When they run out of throughput, they just crap out on throughput, they don't keel over. You should pretty easily get ~40Mbps on an 1800 anyway with average traffic load.

I would have something logging the console of the router that hung. Maybe you'll get something alerting before it fails.

Check environmental conditions, overheating can cause any device to hang. Power spikes are another, but if its in a data center, power usually isn't so much an issue.

You may want to see if its the router itself that is hanging, or if the interface or feed is something wonky that resetting the router resets the feed.

Finally, try upgrading the IOS to a newer code base that still support the features you are using.

Reply to
Doug McIntyre

What router are you running and what IOS version? If you post the whole sh ver (maybe delete "Processor board ID") then all the info is there.

Console logging can be very CPU intensive. Obviously a few messages are OK but if there are a lot of messages then the logging process itself can hang the router. It's one interrupt per character sent to the serial port.

Obviously there will be cases where console logging is the ideal thing to do:)

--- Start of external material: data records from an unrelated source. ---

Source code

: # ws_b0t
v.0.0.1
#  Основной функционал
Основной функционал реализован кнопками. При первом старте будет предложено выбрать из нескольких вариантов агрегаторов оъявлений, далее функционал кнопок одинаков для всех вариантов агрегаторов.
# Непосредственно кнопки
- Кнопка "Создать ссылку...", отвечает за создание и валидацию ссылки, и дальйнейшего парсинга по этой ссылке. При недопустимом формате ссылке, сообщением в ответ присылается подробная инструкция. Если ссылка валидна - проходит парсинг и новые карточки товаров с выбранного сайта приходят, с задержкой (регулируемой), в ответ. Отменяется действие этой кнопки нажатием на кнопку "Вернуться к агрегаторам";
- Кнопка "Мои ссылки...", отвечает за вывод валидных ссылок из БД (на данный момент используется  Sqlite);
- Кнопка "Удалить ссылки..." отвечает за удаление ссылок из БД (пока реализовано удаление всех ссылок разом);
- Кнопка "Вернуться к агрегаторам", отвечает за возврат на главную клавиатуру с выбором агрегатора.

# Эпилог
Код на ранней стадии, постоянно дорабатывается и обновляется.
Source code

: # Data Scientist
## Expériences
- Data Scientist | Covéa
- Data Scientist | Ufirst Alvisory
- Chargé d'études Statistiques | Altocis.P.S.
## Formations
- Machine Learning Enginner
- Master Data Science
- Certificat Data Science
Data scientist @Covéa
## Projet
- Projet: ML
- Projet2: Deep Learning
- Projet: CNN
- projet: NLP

If the router is crashing there may be crashdump files in the flash. they contain quite a lot of readable text.

You should check the CPU and memory use. Usual way for long/medium term monitoring is with snmp. The memory parameter you want to worry about it "largest free". sh mem ! at the console will do it.

If you post the output of sh proc cpu | exclude 0.00% 0.00% 0.00% when you think it might be busy then you might get some advice.

If IP input is busy then the router may be process switching. Fast switching is 10 times less resource intensive.

You don't say which 1800s you have however the 1801-1812 and 1841 seem to do about 70k packets per second. If the average packet length was

200 bytes then that represents a throughput of 112kbps. 1861 has double the performance.

Average packet length is likely to be larger than this.

Remember that a 100Mbps full duplex connection is

100Mbps each way. 200Mbps in total.

If you gather sh mem ! first few lines - 3 I think sh proc mem sh proc cpu | exc 0.00% 0.00% 0.00%

just after a reboot and also after a week or so someone here may have a look if you post them. just after a reboot

Reply to
bod43

These are 1811's and 1841's. I'll get a sh ver and sh proc mem and cpu's. Thanks

Reply to
mmark751969

I agree with the other posts, when the 1801 starts to reach a limit of what traffic can be passed, you will see service degredation, rather than a router failure. In addition to the other suggestions, could I recommend :

- connect the router to a serial console server, can you log into it when it is nolonger passing frames to work out what is going on ?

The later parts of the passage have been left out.